:: INPUT DATA

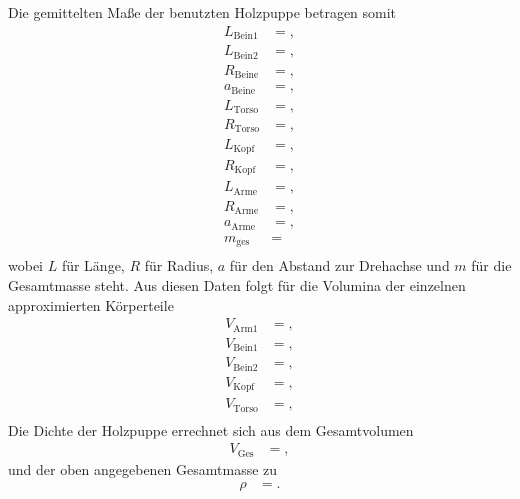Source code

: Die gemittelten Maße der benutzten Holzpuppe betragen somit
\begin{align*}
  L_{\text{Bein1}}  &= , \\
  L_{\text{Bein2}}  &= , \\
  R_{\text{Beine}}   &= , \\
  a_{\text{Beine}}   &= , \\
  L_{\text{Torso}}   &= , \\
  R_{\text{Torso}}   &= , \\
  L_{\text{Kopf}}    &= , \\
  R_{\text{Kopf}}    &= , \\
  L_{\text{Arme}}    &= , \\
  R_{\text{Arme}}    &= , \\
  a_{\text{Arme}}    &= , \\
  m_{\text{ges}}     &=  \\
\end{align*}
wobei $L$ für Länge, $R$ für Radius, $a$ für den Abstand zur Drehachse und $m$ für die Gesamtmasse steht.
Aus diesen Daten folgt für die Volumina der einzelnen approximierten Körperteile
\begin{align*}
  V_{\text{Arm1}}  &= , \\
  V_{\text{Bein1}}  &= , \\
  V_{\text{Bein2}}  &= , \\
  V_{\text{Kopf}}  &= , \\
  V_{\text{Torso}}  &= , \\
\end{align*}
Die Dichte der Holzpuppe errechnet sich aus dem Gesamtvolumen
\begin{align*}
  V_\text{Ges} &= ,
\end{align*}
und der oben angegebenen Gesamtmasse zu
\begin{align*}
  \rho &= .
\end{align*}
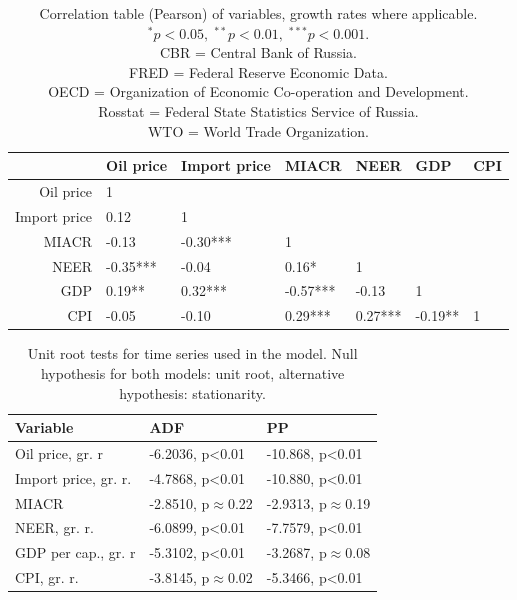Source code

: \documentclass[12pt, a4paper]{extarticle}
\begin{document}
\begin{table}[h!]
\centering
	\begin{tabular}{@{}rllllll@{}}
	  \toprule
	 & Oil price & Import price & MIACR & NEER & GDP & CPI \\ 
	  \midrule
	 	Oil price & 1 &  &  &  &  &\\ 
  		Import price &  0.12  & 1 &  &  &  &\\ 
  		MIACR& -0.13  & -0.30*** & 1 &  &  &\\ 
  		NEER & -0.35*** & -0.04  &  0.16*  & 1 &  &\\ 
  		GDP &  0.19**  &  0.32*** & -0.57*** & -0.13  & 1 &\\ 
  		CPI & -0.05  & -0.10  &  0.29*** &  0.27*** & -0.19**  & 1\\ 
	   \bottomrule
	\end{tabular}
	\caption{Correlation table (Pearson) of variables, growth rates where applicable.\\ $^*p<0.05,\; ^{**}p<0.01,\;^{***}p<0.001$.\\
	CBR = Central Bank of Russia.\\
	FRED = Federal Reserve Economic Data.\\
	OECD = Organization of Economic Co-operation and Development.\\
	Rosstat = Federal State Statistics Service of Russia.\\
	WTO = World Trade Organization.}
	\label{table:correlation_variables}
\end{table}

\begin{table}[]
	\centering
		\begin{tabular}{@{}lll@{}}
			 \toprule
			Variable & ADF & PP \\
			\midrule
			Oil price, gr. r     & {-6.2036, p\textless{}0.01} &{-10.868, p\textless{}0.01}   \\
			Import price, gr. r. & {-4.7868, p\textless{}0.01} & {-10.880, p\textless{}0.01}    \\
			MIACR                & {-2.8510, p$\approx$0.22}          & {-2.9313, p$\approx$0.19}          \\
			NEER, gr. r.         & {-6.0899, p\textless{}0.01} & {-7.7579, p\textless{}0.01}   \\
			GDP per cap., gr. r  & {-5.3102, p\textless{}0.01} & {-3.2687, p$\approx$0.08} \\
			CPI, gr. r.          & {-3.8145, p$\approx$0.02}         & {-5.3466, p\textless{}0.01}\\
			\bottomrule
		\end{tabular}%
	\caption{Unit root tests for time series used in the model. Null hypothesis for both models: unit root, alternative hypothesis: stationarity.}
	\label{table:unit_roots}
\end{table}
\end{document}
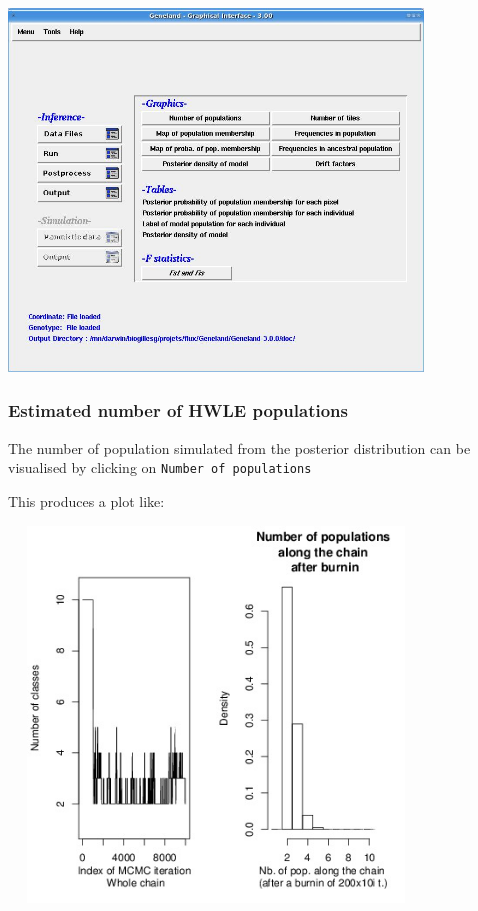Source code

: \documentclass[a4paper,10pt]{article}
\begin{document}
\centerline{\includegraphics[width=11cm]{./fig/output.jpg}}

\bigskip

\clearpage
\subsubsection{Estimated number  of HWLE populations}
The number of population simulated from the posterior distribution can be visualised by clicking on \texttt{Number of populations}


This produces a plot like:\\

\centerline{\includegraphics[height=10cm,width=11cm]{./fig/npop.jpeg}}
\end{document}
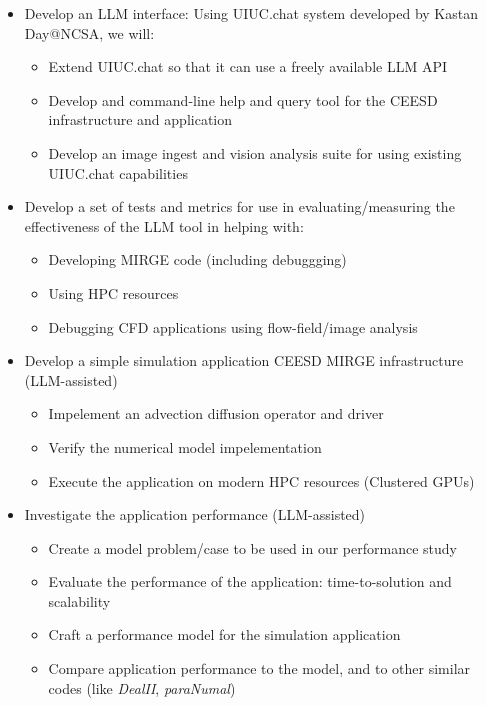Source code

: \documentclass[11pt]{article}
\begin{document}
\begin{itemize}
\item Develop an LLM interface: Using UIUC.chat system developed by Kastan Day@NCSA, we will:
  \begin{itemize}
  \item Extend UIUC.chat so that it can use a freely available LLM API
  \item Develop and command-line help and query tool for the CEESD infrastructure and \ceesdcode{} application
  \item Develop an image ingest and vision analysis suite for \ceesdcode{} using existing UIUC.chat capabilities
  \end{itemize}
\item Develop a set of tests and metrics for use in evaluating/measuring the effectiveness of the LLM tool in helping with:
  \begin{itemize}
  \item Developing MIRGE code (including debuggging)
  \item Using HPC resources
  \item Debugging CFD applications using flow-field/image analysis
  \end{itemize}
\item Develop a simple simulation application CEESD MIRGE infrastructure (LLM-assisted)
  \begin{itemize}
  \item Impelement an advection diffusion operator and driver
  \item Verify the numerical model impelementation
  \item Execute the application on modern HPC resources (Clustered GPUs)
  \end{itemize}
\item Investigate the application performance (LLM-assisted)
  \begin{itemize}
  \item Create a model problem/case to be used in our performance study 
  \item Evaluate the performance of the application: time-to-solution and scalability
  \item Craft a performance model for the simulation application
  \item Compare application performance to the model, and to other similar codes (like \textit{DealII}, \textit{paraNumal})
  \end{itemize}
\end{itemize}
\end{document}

::::

> [ACTIVITY]: Each record above is to be restated exactly, with its pictures removed from the copy.

> [FINAL ANSWER]:
Source code

: Die gemittelten Maße der benutzten Holzpuppe betragen somit
\begin{align*}
  L_{\text{Bein1}}  &= , \\
  L_{\text{Bein2}}  &= , \\
  R_{\text{Beine}}   &= , \\
  a_{\text{Beine}}   &= , \\
  L_{\text{Torso}}   &= , \\
  R_{\text{Torso}}   &= , \\
  L_{\text{Kopf}}    &= , \\
  R_{\text{Kopf}}    &= , \\
  L_{\text{Arme}}    &= , \\
  R_{\text{Arme}}    &= , \\
  a_{\text{Arme}}    &= , \\
  m_{\text{ges}}     &=  \\
\end{align*}
wobei $L$ für Länge, $R$ für Radius, $a$ für den Abstand zur Drehachse und $m$ für die Gesamtmasse steht.
Aus diesen Daten folgt für die Volumina der einzelnen approximierten Körperteile
\begin{align*}
  V_{\text{Arm1}}  &= , \\
  V_{\text{Bein1}}  &= , \\
  V_{\text{Bein2}}  &= , \\
  V_{\text{Kopf}}  &= , \\
  V_{\text{Torso}}  &= , \\
\end{align*}
Die Dichte der Holzpuppe errechnet sich aus dem Gesamtvolumen
\begin{align*}
  V_\text{Ges} &= ,
\end{align*}
und der oben angegebenen Gesamtmasse zu
\begin{align*}
  \rho &= .
\end{align*}
Source code

: \documentclass[12pt, a4paper]{extarticle}
\begin{document}
\begin{table}[h!]
\centering
	\begin{tabular}{@{}rllllll@{}}
	  \toprule
	 & Oil price & Import price & MIACR & NEER & GDP & CPI \\ 
	  \midrule
	 	Oil price & 1 &  &  &  &  &\\ 
  		Import price &  0.12  & 1 &  &  &  &\\ 
  		MIACR& -0.13  & -0.30*** & 1 &  &  &\\ 
  		NEER & -0.35*** & -0.04  &  0.16*  & 1 &  &\\ 
  		GDP &  0.19**  &  0.32*** & -0.57*** & -0.13  & 1 &\\ 
  		CPI & -0.05  & -0.10  &  0.29*** &  0.27*** & -0.19**  & 1\\ 
	   \bottomrule
	\end{tabular}
	\caption{Correlation table (Pearson) of variables, growth rates where applicable.\\ $^*p<0.05,\; ^{**}p<0.01,\;^{***}p<0.001$.\\
	CBR = Central Bank of Russia.\\
	FRED = Federal Reserve Economic Data.\\
	OECD = Organization of Economic Co-operation and Development.\\
	Rosstat = Federal State Statistics Service of Russia.\\
	WTO = World Trade Organization.}
	\label{table:correlation_variables}
\end{table}

\begin{table}[]
	\centering
		\begin{tabular}{@{}lll@{}}
			 \toprule
			Variable & ADF & PP \\
			\midrule
			Oil price, gr. r     & {-6.2036, p\textless{}0.01} &{-10.868, p\textless{}0.01}   \\
			Import price, gr. r. & {-4.7868, p\textless{}0.01} & {-10.880, p\textless{}0.01}    \\
			MIACR                & {-2.8510, p$\approx$0.22}          & {-2.9313, p$\approx$0.19}          \\
			NEER, gr. r.         & {-6.0899, p\textless{}0.01} & {-7.7579, p\textless{}0.01}   \\
			GDP per cap., gr. r  & {-5.3102, p\textless{}0.01} & {-3.2687, p$\approx$0.08} \\
			CPI, gr. r.          & {-3.8145, p$\approx$0.02}         & {-5.3466, p\textless{}0.01}\\
			\bottomrule
		\end{tabular}%
	\caption{Unit root tests for time series used in the model. Null hypothesis for both models: unit root, alternative hypothesis: stationarity.}
	\label{table:unit_roots}
\end{table}
\end{document}
Source code

: \documentclass[a4paper,10pt]{article}
\begin{document}
\centerline{\includegraphics[width=11cm]{./fig/output.jpg}}

\bigskip

\clearpage
\subsubsection{Estimated number  of HWLE populations}
The number of population simulated from the posterior distribution can be visualised by clicking on \texttt{Number of populations}


This produces a plot like:\\

\centerline{\includegraphics[height=10cm,width=11cm]{./fig/npop.jpeg}}
\end{document}
Source code

: \documentclass[11pt]{article}
\begin{document}
\begin{itemize}
\item Develop an LLM interface: Using UIUC.chat system developed by Kastan Day@NCSA, we will:
  \begin{itemize}
  \item Extend UIUC.chat so that it can use a freely available LLM API
  \item Develop and command-line help and query tool for the CEESD infrastructure and \ceesdcode{} application
  \item Develop an image ingest and vision analysis suite for \ceesdcode{} using existing UIUC.chat capabilities
  \end{itemize}
\item Develop a set of tests and metrics for use in evaluating/measuring the effectiveness of the LLM tool in helping with:
  \begin{itemize}
  \item Developing MIRGE code (including debuggging)
  \item Using HPC resources
  \item Debugging CFD applications using flow-field/image analysis
  \end{itemize}
\item Develop a simple simulation application CEESD MIRGE infrastructure (LLM-assisted)
  \begin{itemize}
  \item Impelement an advection diffusion operator and driver
  \item Verify the numerical model impelementation
  \item Execute the application on modern HPC resources (Clustered GPUs)
  \end{itemize}
\item Investigate the application performance (LLM-assisted)
  \begin{itemize}
  \item Create a model problem/case to be used in our performance study 
  \item Evaluate the performance of the application: time-to-solution and scalability
  \item Craft a performance model for the simulation application
  \item Compare application performance to the model, and to other similar codes (like \textit{DealII}, \textit{paraNumal})
  \end{itemize}
\end{itemize}
\end{document}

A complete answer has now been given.